How did your relationship to unions change?
At first they didn’t understand what we do. They thought we were scabs — like in 2001 when the janitors in L.A. went on strike with SEIU. The janitorial companies went to the day labor centers to hire workers. But we had educated our workers about the strike so instead of workers going to work for the employer, they joined the strikers. At the big march down Wilshire Boulevard, there were 250 day laborers walking with the janitors.
Our workers were charging $15 per hour for their services and this was in place before the Fight for 15 began. So one day we asked some progressive labor leaders to come and check out what we do. We took 20 labor leaders to one of our corners in Agoura Hills. That day the workers were insisting on getting a minimum wage of $120 a day, which was $20 more than they’d been paid before. Most of the workers came from the same indigenous town in Guatemala. Before they demanded a higher wage, they discussed what impact it might have. Will we lose employers? It went back and forth. But after that discussion, they decided to insist on the higher wage. And they did.

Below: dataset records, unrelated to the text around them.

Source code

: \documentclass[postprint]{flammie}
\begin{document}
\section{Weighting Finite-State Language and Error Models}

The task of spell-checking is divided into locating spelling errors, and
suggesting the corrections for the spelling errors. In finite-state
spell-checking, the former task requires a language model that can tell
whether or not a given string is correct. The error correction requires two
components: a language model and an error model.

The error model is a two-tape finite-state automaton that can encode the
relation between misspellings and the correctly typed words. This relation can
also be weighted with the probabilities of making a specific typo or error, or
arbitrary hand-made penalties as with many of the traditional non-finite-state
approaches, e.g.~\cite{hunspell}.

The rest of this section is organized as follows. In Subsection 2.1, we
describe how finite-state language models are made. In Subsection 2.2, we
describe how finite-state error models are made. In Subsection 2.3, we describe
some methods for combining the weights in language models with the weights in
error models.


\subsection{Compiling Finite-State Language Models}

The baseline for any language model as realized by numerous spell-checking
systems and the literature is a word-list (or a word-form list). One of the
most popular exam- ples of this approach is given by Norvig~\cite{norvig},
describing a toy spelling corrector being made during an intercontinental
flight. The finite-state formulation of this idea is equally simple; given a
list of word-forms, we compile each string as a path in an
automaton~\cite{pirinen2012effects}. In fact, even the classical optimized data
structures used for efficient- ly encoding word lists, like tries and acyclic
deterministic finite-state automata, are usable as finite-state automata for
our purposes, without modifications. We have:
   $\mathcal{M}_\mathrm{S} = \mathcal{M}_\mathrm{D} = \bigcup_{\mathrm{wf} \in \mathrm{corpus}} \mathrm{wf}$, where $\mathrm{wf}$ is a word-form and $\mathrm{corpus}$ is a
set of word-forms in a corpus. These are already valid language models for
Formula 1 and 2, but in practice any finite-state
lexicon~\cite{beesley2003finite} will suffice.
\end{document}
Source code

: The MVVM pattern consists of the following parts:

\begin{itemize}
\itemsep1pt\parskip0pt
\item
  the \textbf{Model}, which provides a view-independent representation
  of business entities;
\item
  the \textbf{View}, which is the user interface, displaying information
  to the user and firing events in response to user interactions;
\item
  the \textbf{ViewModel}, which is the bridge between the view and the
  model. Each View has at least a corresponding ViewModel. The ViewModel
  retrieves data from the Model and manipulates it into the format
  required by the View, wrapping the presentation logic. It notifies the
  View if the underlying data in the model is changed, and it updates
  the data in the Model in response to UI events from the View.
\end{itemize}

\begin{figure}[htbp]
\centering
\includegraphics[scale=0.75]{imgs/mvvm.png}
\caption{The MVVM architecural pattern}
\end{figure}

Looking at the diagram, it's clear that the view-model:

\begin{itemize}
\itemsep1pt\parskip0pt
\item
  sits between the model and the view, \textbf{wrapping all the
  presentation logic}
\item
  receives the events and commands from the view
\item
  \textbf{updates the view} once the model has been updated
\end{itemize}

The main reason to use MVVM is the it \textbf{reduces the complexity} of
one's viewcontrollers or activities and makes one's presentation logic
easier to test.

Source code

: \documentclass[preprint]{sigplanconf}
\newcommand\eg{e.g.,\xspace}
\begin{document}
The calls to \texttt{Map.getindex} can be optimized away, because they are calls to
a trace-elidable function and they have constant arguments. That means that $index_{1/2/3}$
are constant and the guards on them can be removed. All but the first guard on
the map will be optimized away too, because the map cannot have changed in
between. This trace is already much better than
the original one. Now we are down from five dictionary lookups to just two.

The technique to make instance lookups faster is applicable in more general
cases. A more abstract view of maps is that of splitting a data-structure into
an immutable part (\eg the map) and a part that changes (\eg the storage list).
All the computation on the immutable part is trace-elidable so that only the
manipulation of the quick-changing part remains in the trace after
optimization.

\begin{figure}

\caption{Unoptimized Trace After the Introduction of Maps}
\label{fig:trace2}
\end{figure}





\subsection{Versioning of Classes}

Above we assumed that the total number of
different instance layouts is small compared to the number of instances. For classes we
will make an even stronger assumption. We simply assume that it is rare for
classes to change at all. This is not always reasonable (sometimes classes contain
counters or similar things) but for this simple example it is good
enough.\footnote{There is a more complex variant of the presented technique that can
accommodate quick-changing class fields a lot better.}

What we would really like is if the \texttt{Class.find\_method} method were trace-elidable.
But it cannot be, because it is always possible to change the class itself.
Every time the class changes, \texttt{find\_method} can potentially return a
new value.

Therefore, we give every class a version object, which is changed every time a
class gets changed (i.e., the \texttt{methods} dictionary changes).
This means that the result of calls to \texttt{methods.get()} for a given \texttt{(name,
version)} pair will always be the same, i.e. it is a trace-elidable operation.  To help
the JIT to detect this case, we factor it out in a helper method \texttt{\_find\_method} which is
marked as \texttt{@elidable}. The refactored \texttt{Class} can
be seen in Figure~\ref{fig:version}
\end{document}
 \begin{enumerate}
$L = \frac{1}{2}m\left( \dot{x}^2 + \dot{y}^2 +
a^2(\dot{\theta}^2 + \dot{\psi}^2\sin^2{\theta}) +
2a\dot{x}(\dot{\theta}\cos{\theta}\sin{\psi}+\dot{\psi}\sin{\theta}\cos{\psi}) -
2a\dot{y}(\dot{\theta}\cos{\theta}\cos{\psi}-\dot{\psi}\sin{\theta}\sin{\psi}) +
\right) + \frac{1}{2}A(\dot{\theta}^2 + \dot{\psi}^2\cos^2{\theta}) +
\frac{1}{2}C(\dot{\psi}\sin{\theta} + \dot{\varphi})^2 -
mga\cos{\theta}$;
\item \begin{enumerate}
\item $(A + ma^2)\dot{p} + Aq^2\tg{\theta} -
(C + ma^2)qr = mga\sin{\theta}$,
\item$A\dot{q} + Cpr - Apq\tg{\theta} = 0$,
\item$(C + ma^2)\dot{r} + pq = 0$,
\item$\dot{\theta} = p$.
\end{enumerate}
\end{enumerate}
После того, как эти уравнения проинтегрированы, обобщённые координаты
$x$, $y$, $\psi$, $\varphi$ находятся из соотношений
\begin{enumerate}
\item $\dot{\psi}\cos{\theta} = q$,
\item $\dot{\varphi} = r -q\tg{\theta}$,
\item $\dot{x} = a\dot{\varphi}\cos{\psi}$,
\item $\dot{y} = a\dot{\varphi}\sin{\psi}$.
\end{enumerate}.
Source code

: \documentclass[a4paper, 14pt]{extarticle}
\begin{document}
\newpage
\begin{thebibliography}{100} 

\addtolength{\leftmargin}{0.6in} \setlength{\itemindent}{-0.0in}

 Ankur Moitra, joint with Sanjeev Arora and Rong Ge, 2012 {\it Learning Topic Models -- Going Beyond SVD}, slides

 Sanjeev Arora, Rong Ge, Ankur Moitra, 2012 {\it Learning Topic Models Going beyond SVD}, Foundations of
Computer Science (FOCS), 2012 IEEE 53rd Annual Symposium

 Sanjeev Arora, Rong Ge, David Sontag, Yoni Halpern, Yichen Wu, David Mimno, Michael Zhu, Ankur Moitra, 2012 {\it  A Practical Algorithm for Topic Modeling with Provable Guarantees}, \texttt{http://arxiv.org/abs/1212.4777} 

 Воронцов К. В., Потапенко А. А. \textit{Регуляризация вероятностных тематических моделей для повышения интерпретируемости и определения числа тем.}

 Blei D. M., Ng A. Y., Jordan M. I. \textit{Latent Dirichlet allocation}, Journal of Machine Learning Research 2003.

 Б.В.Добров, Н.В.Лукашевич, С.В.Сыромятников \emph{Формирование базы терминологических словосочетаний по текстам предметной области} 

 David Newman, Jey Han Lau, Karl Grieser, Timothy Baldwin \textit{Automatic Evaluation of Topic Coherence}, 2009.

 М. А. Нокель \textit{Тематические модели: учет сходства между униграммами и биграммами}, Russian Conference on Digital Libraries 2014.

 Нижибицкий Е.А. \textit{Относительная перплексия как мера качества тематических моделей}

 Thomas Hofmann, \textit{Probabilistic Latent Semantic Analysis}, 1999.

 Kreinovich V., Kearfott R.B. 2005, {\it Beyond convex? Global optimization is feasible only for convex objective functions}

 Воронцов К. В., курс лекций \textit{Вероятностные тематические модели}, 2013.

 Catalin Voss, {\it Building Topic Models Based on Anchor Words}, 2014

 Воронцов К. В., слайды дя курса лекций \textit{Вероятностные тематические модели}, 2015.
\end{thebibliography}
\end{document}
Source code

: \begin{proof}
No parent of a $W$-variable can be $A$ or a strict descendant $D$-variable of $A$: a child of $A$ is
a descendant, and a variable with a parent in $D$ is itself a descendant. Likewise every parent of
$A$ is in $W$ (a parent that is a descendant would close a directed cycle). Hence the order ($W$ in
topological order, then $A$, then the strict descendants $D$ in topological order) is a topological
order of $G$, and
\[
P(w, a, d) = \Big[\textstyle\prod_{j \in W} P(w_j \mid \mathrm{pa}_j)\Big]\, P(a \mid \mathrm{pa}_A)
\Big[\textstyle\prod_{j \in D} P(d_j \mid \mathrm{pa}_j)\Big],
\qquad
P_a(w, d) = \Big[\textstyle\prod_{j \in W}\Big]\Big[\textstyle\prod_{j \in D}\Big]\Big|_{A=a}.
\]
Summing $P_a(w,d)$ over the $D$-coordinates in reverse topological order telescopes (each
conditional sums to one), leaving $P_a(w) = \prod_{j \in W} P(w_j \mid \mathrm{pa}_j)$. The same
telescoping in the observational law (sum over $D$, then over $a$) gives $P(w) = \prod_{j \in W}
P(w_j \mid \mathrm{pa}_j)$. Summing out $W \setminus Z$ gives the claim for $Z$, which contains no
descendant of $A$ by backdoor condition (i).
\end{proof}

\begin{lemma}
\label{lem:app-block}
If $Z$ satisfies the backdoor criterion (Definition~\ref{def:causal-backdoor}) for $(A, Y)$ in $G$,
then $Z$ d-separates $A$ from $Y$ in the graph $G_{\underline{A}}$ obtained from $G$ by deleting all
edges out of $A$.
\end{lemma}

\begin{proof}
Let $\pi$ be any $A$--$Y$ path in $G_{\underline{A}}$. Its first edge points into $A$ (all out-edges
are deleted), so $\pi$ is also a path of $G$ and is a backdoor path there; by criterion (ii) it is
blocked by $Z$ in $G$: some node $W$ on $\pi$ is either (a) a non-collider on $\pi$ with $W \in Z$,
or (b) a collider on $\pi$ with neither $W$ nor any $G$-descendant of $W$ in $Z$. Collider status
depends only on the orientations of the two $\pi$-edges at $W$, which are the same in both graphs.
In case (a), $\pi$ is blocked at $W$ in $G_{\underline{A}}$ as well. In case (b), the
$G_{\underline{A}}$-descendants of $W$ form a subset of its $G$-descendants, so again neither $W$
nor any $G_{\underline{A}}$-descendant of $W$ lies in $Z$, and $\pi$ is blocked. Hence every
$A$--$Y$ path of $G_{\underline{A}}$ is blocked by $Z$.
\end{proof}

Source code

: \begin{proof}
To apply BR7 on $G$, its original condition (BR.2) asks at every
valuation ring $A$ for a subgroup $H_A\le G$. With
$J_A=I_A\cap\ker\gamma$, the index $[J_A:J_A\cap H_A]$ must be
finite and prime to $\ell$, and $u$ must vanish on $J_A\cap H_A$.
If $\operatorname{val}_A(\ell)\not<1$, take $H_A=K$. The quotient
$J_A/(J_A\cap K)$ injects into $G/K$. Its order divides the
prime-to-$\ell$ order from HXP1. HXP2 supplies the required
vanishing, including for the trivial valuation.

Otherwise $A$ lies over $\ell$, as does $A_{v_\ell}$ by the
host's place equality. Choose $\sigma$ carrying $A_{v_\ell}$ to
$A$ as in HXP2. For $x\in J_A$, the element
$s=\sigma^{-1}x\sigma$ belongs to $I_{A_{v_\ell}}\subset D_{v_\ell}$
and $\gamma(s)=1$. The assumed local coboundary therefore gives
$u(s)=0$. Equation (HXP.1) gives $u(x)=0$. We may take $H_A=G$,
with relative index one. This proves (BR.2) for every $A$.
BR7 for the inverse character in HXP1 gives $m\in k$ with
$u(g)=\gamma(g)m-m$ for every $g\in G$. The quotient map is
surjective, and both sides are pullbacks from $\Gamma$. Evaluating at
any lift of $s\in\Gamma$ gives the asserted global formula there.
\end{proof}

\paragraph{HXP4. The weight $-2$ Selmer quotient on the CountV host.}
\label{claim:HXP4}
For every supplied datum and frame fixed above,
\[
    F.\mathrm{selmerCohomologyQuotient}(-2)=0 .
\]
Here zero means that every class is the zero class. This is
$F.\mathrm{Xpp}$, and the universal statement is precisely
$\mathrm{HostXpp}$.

The Fight for 15 is not a fight that starts with the employer. It is a fight that starts with the workers themselves, when they decide that they are worth the money and more. The time for voting came up after a 90-minute discussion and the workers in Agoura Hills voted 85-15 for the pay increase. This was in early 2006. The main leader at the corner drew a line on the dirt floor and then he asked those that voted no to move to the other side of the line. He stood in front of them and said, “I want the 85 who voted in favor of increasing the minimum wage to look at them. They are not our enemies. But if we are not vigilant, they will drag down our wages and working conditions. And we want to know who they are and we want them to look at our faces and know that they have the same needs we have.” The labor leaders were watching in surprise. They said, “this is the way my grandparents started their union.”
So that was the moment when some labor union leaders understood that there were new kids on the block and that we should be allies, not adversaries. They understood that it was time to open up. A few months later, we signed a partnership agreement with the AFL-CIO.
What does NDLON do for immigrants’ rights?
We played a big role in the fight for DACA (Deferred Action for Childhood Arrivals). We had been pushing for administrative relief for a long time, even when the mainstream immigrant rights groups said it was too narrow, that we have to fight for comprehensive immigration reform. Citizenship or nothing, they said. And they didn’t even ask undocumented folks what they wanted.
Before DACA, we conducted about 20 ICE (Immigration and Customs Enforcement) shutdowns with civil disobedience across the country. People put their bodies under the deportation buses. Day laborers chained themselves to the White House gates because President Barack Obama’s administration kept deporting people and breaking up families in record numbers. When it was clear that comprehensive immigration reform wasn’t moving forward, we worked with the “Dreamers” to push for DACA. Our litigation director, Jessica Karp Bansal, helped make the case that President Obama had the authority to carry out DACA.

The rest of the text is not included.